WORK REQUIRED:
Of the material below, only the lines from the line containing "Ennova Research srl" down to the line containing "realizzazione di soluzioni" belong in the answer, written out exactly.
________
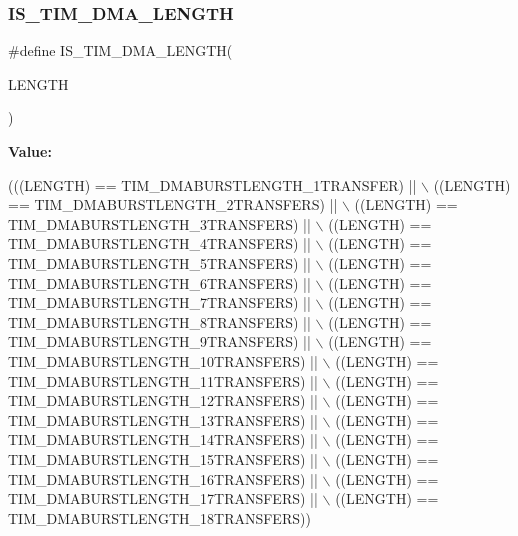 \subsubsection{\texorpdfstring{I\+S\+\_\+\+T\+I\+M\+\_\+\+D\+M\+A\+\_\+\+L\+E\+N\+G\+TH}{IS\_TIM\_DMA\_LENGTH}}
{\footnotesize\ttfamily \#define I\+S\+\_\+\+T\+I\+M\+\_\+\+D\+M\+A\+\_\+\+L\+E\+N\+G\+TH(\begin{DoxyParamCaption}\item[{}]{L\+E\+N\+G\+TH }\end{DoxyParamCaption})}

{\bfseries Value\+:}
\begin{DoxyCode}
(((LENGTH) == TIM\_DMABURSTLENGTH\_1TRANSFER) || \(\backslash\)
                                   ((LENGTH) == TIM\_DMABURSTLENGTH\_2TRANSFERS) || \(\backslash\)
                                   ((LENGTH) == TIM\_DMABURSTLENGTH\_3TRANSFERS) || \(\backslash\)
                                   ((LENGTH) == TIM\_DMABURSTLENGTH\_4TRANSFERS) || \(\backslash\)
                                   ((LENGTH) == TIM\_DMABURSTLENGTH\_5TRANSFERS) || \(\backslash\)
                                   ((LENGTH) == TIM\_DMABURSTLENGTH\_6TRANSFERS) || \(\backslash\)
                                   ((LENGTH) == TIM\_DMABURSTLENGTH\_7TRANSFERS) || \(\backslash\)
                                   ((LENGTH) == TIM\_DMABURSTLENGTH\_8TRANSFERS) || \(\backslash\)
                                   ((LENGTH) == TIM\_DMABURSTLENGTH\_9TRANSFERS) || \(\backslash\)
                                   ((LENGTH) == TIM\_DMABURSTLENGTH\_10TRANSFERS) || \(\backslash\)
                                   ((LENGTH) == TIM\_DMABURSTLENGTH\_11TRANSFERS) || \(\backslash\)
                                   ((LENGTH) == TIM\_DMABURSTLENGTH\_12TRANSFERS) || \(\backslash\)
                                   ((LENGTH) == TIM\_DMABURSTLENGTH\_13TRANSFERS) || \(\backslash\)
                                   ((LENGTH) == TIM\_DMABURSTLENGTH\_14TRANSFERS) || \(\backslash\)
                                   ((LENGTH) == TIM\_DMABURSTLENGTH\_15TRANSFERS) || \(\backslash\)
                                   ((LENGTH) == TIM\_DMABURSTLENGTH\_16TRANSFERS) || \(\backslash\)
                                   ((LENGTH) == TIM\_DMABURSTLENGTH\_17TRANSFERS) || \(\backslash\)
                                   ((LENGTH) == TIM\_DMABURSTLENGTH\_18TRANSFERS))
\end{DoxyCode}
\mbox{\label{group___t_i_m___i_s___t_i_m___definitions_ga9dd5baa6b2a44e0f25068a650cbfdd1b}} 

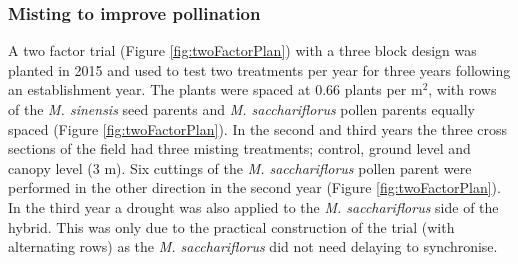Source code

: \documentclass[fleqn, 15pt, lineno]{olplainarticle}
\begin{document}
\FloatBarrier
\subsubsection{Misting to improve pollination}
A two factor trial (Figure \ref{fig:twoFactorPlan}) with a three block design was planted in 2015 and used to test two treatments per year for three years following an establishment year.
The plants were spaced at 0.66 plants per m$^2$, with rows of the \textit{M. sinensis} seed parents and \textit{M. sacchariflorus} pollen parents equally spaced (Figure \ref{fig:twoFactorPlan}).
In the second and third years the three cross sections of the field had three misting treatments; control, ground level and canopy level (3 m).
Six cuttings of the \textit{M. sacchariflorus} pollen parent were performed in the other direction in the second year (Figure \ref{fig:twoFactorPlan}).
In the third year a drought was also applied to the \textit{M. sacchariflorus} side of the hybrid.
This was only due to the practical construction of the trial (with alternating rows) as the \textit{M. sacchariflorus} did not need delaying to synchronise.
\end{document}
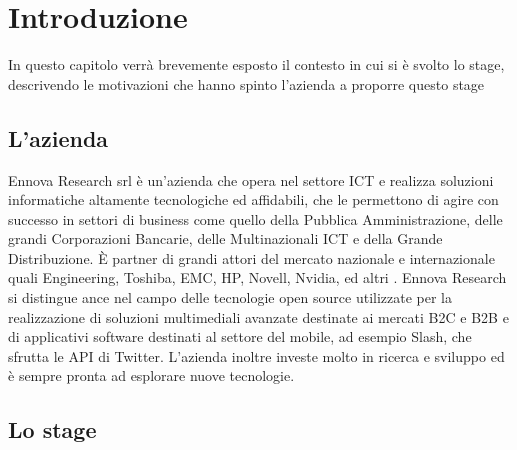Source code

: 
\chapter{Introduzione}
\label{cap:introduzione}

In questo capitolo verrà brevemente esposto il contesto in cui si è svolto lo stage, descrivendo le motivazioni che hanno spinto l'azienda a proporre questo stage \\

%
%

\section{L'azienda}

Ennova Research srl è un’azienda che opera nel settore \gls{ICT} e realizza soluzioni
informatiche altamente tecnologiche ed affidabili, che le permettono di agire con
successo in settori di business come quello della Pubblica Amministrazione, delle grandi
Corporazioni Bancarie, delle Multinazionali \gls{ICT} e della Grande Distribuzione.
È partner di grandi attori del mercato nazionale e internazionale quali Engineering,
Toshiba, EMC, HP, Novell, Nvidia, ed altri .
Ennova Research si distingue ance nel campo delle tecnologie open source utilizzate per la
realizzazione di soluzioni multimediali avanzate destinate ai mercati \gls{B2C} e \gls{B2B} e di
applicativi software destinati al settore del mobile, ad esempio Slash, che sfrutta le \gls{API} di Twitter.
L'azienda inoltre investe molto in ricerca e sviluppo ed è sempre pronta ad esplorare nuove tecnologie.

\section{Lo stage}

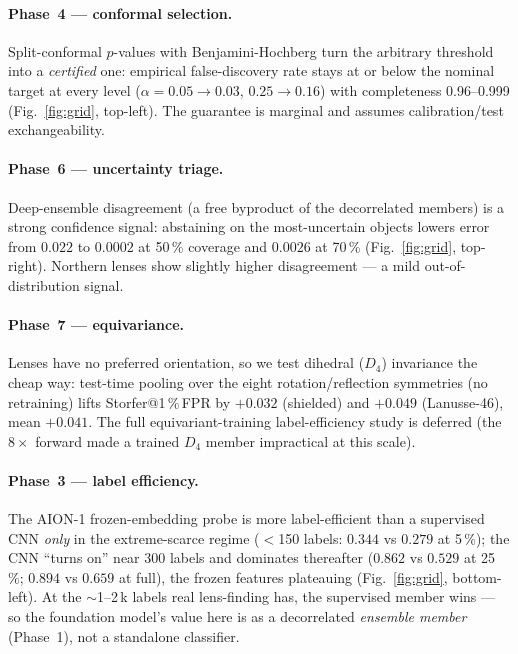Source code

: \documentclass[11pt,letterpaper]{article}
\makeatletter
\newcommand{\aion}{\textsc{AION-1}}
\newcommand{\fpr}[1]{@#1\,\%\,FPR}
\makeatother
\begin{document}
\paragraph{Phase~4 --- conformal selection.} Split-conformal $p$-values with
Benjamini-Hochberg \citep{jin2023conformal} turn the arbitrary threshold into a
\emph{certified} one: empirical false-discovery rate stays at or below the nominal
target at every level ($\alpha{=}0.05\!\to\!0.03$, $0.25\!\to\!0.16$) with
completeness 0.96--0.999 (Fig.~\ref{fig:grid}, top-left). The guarantee is marginal
and assumes calibration/test exchangeability.

\paragraph{Phase~6 --- uncertainty triage.} Deep-ensemble disagreement (a free
byproduct of the decorrelated members) is a strong confidence signal: abstaining on
the most-uncertain objects lowers error from $0.022$ to $0.0002$ at 50\,\% coverage
and $0.0026$ at 70\,\% (Fig.~\ref{fig:grid}, top-right). Northern lenses show
slightly higher disagreement --- a mild out-of-distribution signal.

\paragraph{Phase~7 --- equivariance.} Lenses have no preferred orientation, so we
test dihedral ($D_4$) invariance the cheap way: test-time pooling over the eight
rotation/reflection symmetries (no retraining) lifts Storfer\fpr{1} by $+0.032$
(shielded) and $+0.049$ (Lanusse-46), mean $+0.041$. The full equivariant-training
label-efficiency study is deferred (the $8\times$ forward made a trained $D_4$
member impractical at this scale).

\paragraph{Phase~3 --- label efficiency.} The \aion{} frozen-embedding probe is
more label-efficient than a supervised CNN \emph{only} in the extreme-scarce regime
($<$150 labels: $0.344$ vs $0.279$ at 5\,\%); the CNN ``turns on'' near 300 labels
and dominates thereafter ($0.862$ vs $0.529$ at 25\,\%; $0.894$ vs $0.659$ at full),
the frozen features plateauing (Fig.~\ref{fig:grid}, bottom-left). At the
$\sim$1--2\,k labels real lens-finding has, the supervised member wins --- so the
foundation model's value here is as a decorrelated \emph{ensemble member}
(Phase~1), not a standalone classifier.
\end{document}
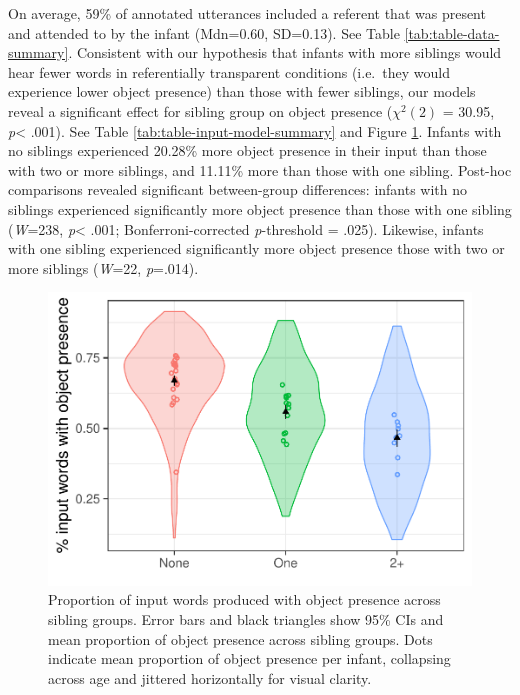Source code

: \documentclass[
  english,
  man,floatsintext]{apa6}
\begin{document}
On average, 59\% of annotated utterances included a referent that was present and attended to by the infant (Mdn=0.60, SD=0.13). See Table \ref{tab:table-data-summary}. Consistent with our hypothesis that infants with more siblings would hear fewer words in referentially transparent conditions (i.e.~they would experience lower object presence) than those with fewer siblings, our models reveal a significant effect for sibling group on object presence (\(\chi^2 (2)\) = 30.95, \emph{p}\textless{} .001). See Table \ref{tab:table-input-model-summary} and Figure \ref{fig:Figure-object-presence}. Infants with no siblings experienced 20.28\% more object presence in their input than those with two or more siblings, and 11.11\% more than those with one sibling. Post-hoc comparisons revealed significant between-group differences: infants with no siblings experienced significantly more object presence than those with one sibling (\emph{W}=238, \emph{p}\textless{} .001; Bonferroni-corrected \emph{p}-threshold = .025). Likewise, infants with one sibling experienced significantly more object presence those with two or more siblings (\emph{W}=22, \emph{p}=.014).

\begin{figure}
\centering
\includegraphics{SiblingsStudyText_files/figure-latex/Figure-object-presence-1.pdf}
\caption{\label{fig:Figure-object-presence}Proportion of input words produced with object presence across sibling groups. Error bars and black triangles show 95\% CIs and mean proportion of object presence across sibling groups. Dots indicate mean proportion of object presence per infant, collapsing across age and jittered horizontally for visual clarity.}
\end{figure}
\end{document}
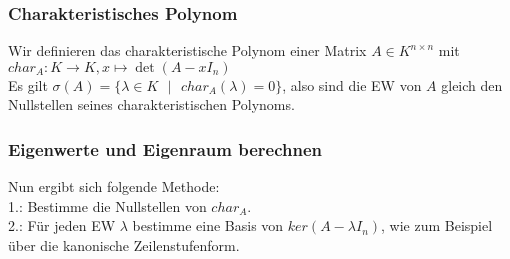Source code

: \documentclass{article}
\begin{document}
\subsubsection*{Charakteristisches Polynom}
Wir definieren das charakteristische Polynom einer Matrix \(A \in K^{n\times n}\) mit\\
\(char_A : K \rightarrow K, x \mapsto \det(A - xI_n)\) \\
Es gilt \(\sigma(A) = \{\lambda \in K \text{ }|\text{ } char_A(\lambda) = 0\}\), also sind die EW von \(A\) gleich den Nullstellen seines charakteristischen Polynoms. \\
\subsubsection*{Eigenwerte und Eigenraum berechnen}
Nun ergibt sich folgende Methode:\\
1.: Bestimme die Nullstellen von \(char_A\). \\
2.: Für jeden EW \(\lambda\) bestimme eine Basis von \(ker(A - \lambda I_n)\), wie zum Beispiel über die kanonische Zeilenstufenform.
\end{document}
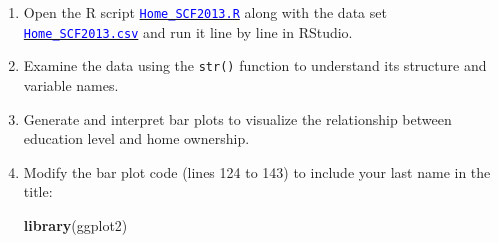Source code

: \documentclass[oneside,openany]{book}
\newenvironment{Shaded}{\begin{snugshade}}{\end{snugshade}}
\newcommand{\FunctionTok}[1]{\textcolor[rgb]{0.13,0.29,0.53}{\textbf{#1}}}
\newcommand{\NormalTok}[1]{#1}
\begin{document}
\begin{enumerate}
\def\labelenumi{\arabic{enumi}.}
\item
  Open the R script \href{https://raw.githubusercontent.com/aslemand/Data-Analysis-Activities/main/data/Activity_1/Home_SCF2013.R}{\textcolor{blue}{\texttt{Home\_SCF2013.R}}} along with the data set \href{https://raw.githubusercontent.com/aslemand/Data-Analysis-Activities/main/data/Activity_1/Home_SCF2013.csv}{\textcolor{blue}{\texttt{Home\_SCF2013.csv}}} and run it line by line in RStudio.
\item
  Examine the data using the \texttt{str()} function to understand its structure and variable names.
\item
  Generate and interpret bar plots to visualize the relationship between education level and home ownership.
\item
  Modify the bar plot code (lines 124 to 143) to include your last name in the title:

\begin{Shaded}
\begin{Highlighting}[]
\FunctionTok{library}\NormalTok{(ggplot2)}


\end{Highlighting}
\end{Shaded}
\end{enumerate}
\end{document}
________
RESPONSE TO THIS TASK:
Ennova Research srl è un’azienda che opera nel settore \gls{ICT} e realizza soluzioni
informatiche altamente tecnologiche ed affidabili, che le permettono di agire con
successo in settori di business come quello della Pubblica Amministrazione, delle grandi
Corporazioni Bancarie, delle Multinazionali \gls{ICT} e della Grande Distribuzione.
È partner di grandi attori del mercato nazionale e internazionale quali Engineering,
Toshiba, EMC, HP, Novell, Nvidia, ed altri .
Ennova Research si distingue ance nel campo delle tecnologie open source utilizzate per la
realizzazione di soluzioni multimediali avanzate destinate ai mercati \gls{B2C} e \gls{B2B} e di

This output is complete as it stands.